My son is a fifth grade student in the Fairfax County School System in Northern Virginia. Like most students, he has been quarantined because of COVID-19. I supported and continue to support this decision. In fact, about an hour before the schools announced they were closing, I had already decided to pull him out of school myself. I believe the schools were reasonable in how they handled the timing of the closing.
What was a little strange was that the schools announced they wouldn’t be opening for another month. For the next three weeks the teachers would be trained on distance learning techniques, while the fourth was a planned Spring Break. Easter Monday was a scheduled holiday, so it was with great excitement that my son logged into the scheduled Blackboard group chat on Tuesday.
It did not go well. Because FCPS had sent out links that required no particular sign in to get on the chat, there were cases where trolls interrupted the chats with racist and obscene content. This was not the case with my son’s class – with those kids, the chat would just cut off at random times.
That afternoon, the following was announced by the Superintendent of Schools, Scott Braband:
- The planned instruction for the rest of the week is cancelled.
- One of the reasons for this is that trolls were interrupting instruction.
- Another reason is that Blackboard didn’t work right. Plus the teachers are partially at fault because they didn’t know what they were doing (they hadn’t been trained).
- Instruction will resume next Monday.
- We’re really, really sorry.
As a parent, I was less than thrilled to hear about this. This was particularly the case when it turned out that the school system had failed to perform upgrades on its Blackboard servers for 20 months. As predicted, Blackboard blamed FCPS for not doing the updates and FCPS blamed Blackboard for failing to force them to do the updates. The superintendent apologized several more times, school board members sent apologetic emails, our principal sent apologetic emails, and the teacher sent an apology that sounded suspiciously like he wasn’t being told anything more than we were.
On Monday, the kids logged into Blackboard. Again, it didn’t work.
This led to another series of apologies:
- The superintendent let us know that he was really, really sorry about the whole thing. Because of this disaster, there will no longer be face-to-face learning for the rest of the year. We’re going to fire Blackboard because they were so bad. In fact, he’s so serious about being sorry that he instituted a blue ribbon panel of experts from the tech industry to try to unravel the mystery of how this could have gone wrong. Who could have seen it coming?
- The principal sent a letter explaining that, due to the screwups, there would no longer be face-to-face learning for the rest of the year, plus the other stuff above.

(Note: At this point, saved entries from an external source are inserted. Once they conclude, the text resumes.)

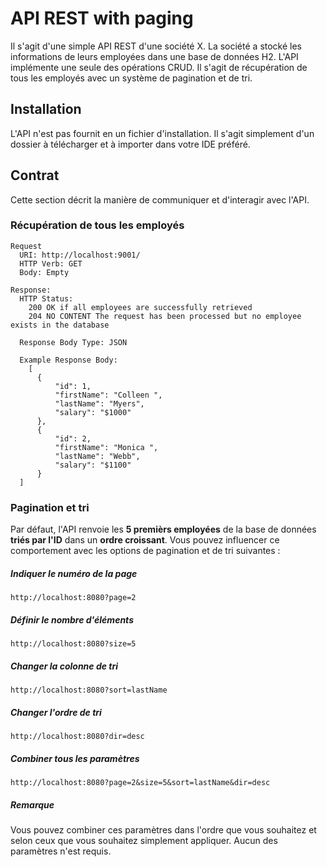 # API REST with paging

Il s'agit d'une simple API REST d'une société X.
La société a stocké les informations de leurs employées dans une base de données H2. 
L'API implémente une seule des opérations CRUD. Il s'agit de récupération
de tous les employés avec un système de pagination et de tri.


## Installation
L'API n'est pas fournit en un fichier d'installation. Il s'agit simplement  d'un dossier à télécharger et à importer dans votre IDE préféré.

## Contrat
Cette section décrit la manière de communiquer et d'interagir avec l'API.

### Récupération de tous les employés
```
Request
  URI: http://localhost:9001/
  HTTP Verb: GET
  Body: Empty

Response:
  HTTP Status:
    200 OK if all employees are successfully retrieved
    204 NO CONTENT The request has been processed but no employee exists in the database

  Response Body Type: JSON
  
  Example Response Body:
    [
      {
          "id": 1,
          "firstName": "Colleen ",
          "lastName": "Myers",
          "salary": "$1000"
      },
      {
          "id": 2,
          "firstName": "Monica ",
          "lastName": "Webb",
          "salary": "$1100"
      }
  ]
```
### Pagination et tri
Par défaut, l'API renvoie les **5 premièrs employées** de la base de données **triés par l'ID** dans un **ordre croissant**. Vous pouvez influencer ce comportement avec les options de pagination et de tri suivantes :
##### Indiquer le numéro de la page
```
http://localhost:8080?page=2
```
##### Définir le nombre d'éléments
```
http://localhost:8080?size=5
```
##### Changer la colonne de tri
```
http://localhost:8080?sort=lastName
```
##### Changer l'ordre de tri
```
http://localhost:8080?dir=desc
```
##### Combiner tous les paramètres
```
http://localhost:8080?page=2&size=5&sort=lastName&dir=desc
```
##### Remarque
Vous pouvez combiner ces paramètres dans l'ordre que vous souhaitez et selon ceux que vous souhaitez simplement appliquer. Aucun des paramètres n'est requis.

He also expressed how proud he was of his teachers and our school community. Of course, they hadn’t caused the problem and had no ability to solve the underlying problem, but he left that part out. For the rest of the year, assignments will be posted on Google classroom.
- The teacher sent a letter repeating what the principal said, leaving out the part about how great the teachers were. He promised to put stuff up on Google classroom.
Oh, one thing I forgot to mention: None of the work given to the kids will be turned in to the teacher or graded in any way. I’m sure this won’t cause the kids to take it less seriously.
Let’s sum up the above in a few bullet points:
- The school closed because of COVID-19.
- The school stopped instruction entirely for a month to train the teachers.
- The first attempt to teach caused total anarchy, which everybody blamed on everybody else.
- The second attempt to teach caused technical failures, which everybody blamed on everybody else.
- Google classroom is now the teacher.
Except in the case of my son. I, and many other parents, started teaching our kids the best we could once school stopped. We’ve done math via Khan Academy, we’ve been reading Earth Abides for our literature “class”, we’ve done science using pure inquiry, we’ve had music and computer “specials”, we’ve had spelling and grammar practice, and he’s got a creative writing project where he’s making his own SCP. He’s told me that he’s learning more at home than he ever did at school, and that he spends a lot more time learning at home, too.
The school system will undoubtedly take another crack at distance learning this year. They’ll fix the system to find that it’s still broken. They’ll spend my tax dollars on experts who study the problem without coming to any conclusions. And they’ll ultimately search for the guilty, punish the innocent, and reward the uninvolved.
Addendum: While I was writing this, I got an email from FCPS that claimed to have “Five Things To Know This Week.” The first? “Distance Learning Continues.” I guess they didn’t get the memo.